* _Data extracted from a collection_:
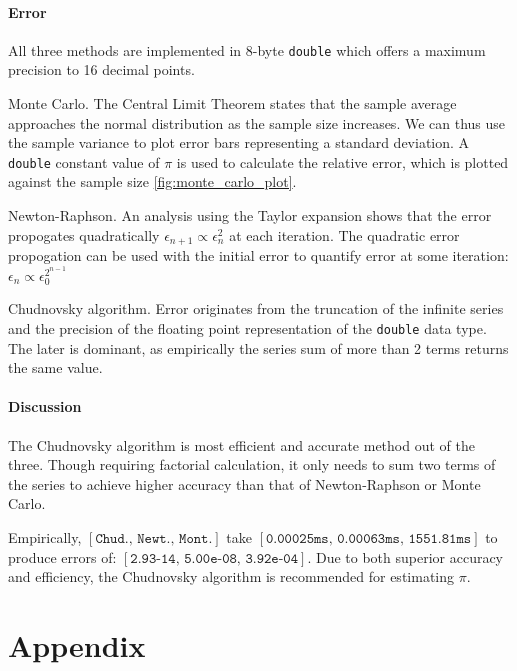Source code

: \documentclass[11pt]{article}
\begin{document}
\paragraph{Error}
All three methods are implemented in 8-byte \texttt{double} which offers a maximum precision to
16 decimal points.
\par{Monte Carlo.} The Central Limit Theorem states that the sample average approaches the normal distribution as
the sample size increases. We can thus use the sample variance to plot error bars representing
a standard deviation. A \texttt{double} constant value of $\pi$ is used to calculate the relative error, which is
plotted against the sample size \ref{fig:monte_carlo_plot}.
\par{Newton-Raphson.} An analysis using the Taylor expansion shows that the error propogates quadratically $\epsilon_{n+1}\propto \epsilon_n^2$
at each iteration. The quadratic error propogation can be used with the initial error to quantify error at some iteration: $\epsilon_{n} \propto \epsilon_{0}^{2^{n-1}}$
\par{Chudnovsky algorithm.} Error originates from the truncation of the infinite series and the precision of the floating point 
representation of the \texttt{double} data type. The later is dominant, as empirically the series sum of more than 2 terms
returns the same value.

\paragraph{Discussion} The Chudnovsky algorithm is most efficient and accurate method out of the three. Though requiring 
factorial calculation, it only needs to sum two terms of the series to achieve
higher accuracy than that of Newton-Raphson or Monte Carlo.
\par Empirically, $[\texttt{Chud., Newt., Mont.}]$
take $[\texttt{0.00025ms, 0.00063ms, 1551.81ms}]$ to produce errors of: $[\texttt{2.93-14, 5.00e-08, 3.92e-04}]$.
Due to both superior accuracy and efficiency, the Chudnovsky algorithm is recommended for estimating $\pi$.
\newpage
\section*{Appendix}
\end{document}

* _WORK REQUIRED_: An exact copy of the lines above between the line holding "All three methods" and the line holding "factorial calculation, it", inclusive, is the whole answer.

* _TASK RESPONSE_:
All three methods are implemented in 8-byte \texttt{double} which offers a maximum precision to
16 decimal points.
\par{Monte Carlo.} The Central Limit Theorem states that the sample average approaches the normal distribution as
the sample size increases. We can thus use the sample variance to plot error bars representing
a standard deviation. A \texttt{double} constant value of $\pi$ is used to calculate the relative error, which is
plotted against the sample size \ref{fig:monte_carlo_plot}.
\par{Newton-Raphson.} An analysis using the Taylor expansion shows that the error propogates quadratically $\epsilon_{n+1}\propto \epsilon_n^2$
at each iteration. The quadratic error propogation can be used with the initial error to quantify error at some iteration: $\epsilon_{n} \propto \epsilon_{0}^{2^{n-1}}$
\par{Chudnovsky algorithm.} Error originates from the truncation of the infinite series and the precision of the floating point 
representation of the \texttt{double} data type. The later is dominant, as empirically the series sum of more than 2 terms
returns the same value.

\paragraph{Discussion} The Chudnovsky algorithm is most efficient and accurate method out of the three. Though requiring 
factorial calculation, it only needs to sum two terms of the series to achieve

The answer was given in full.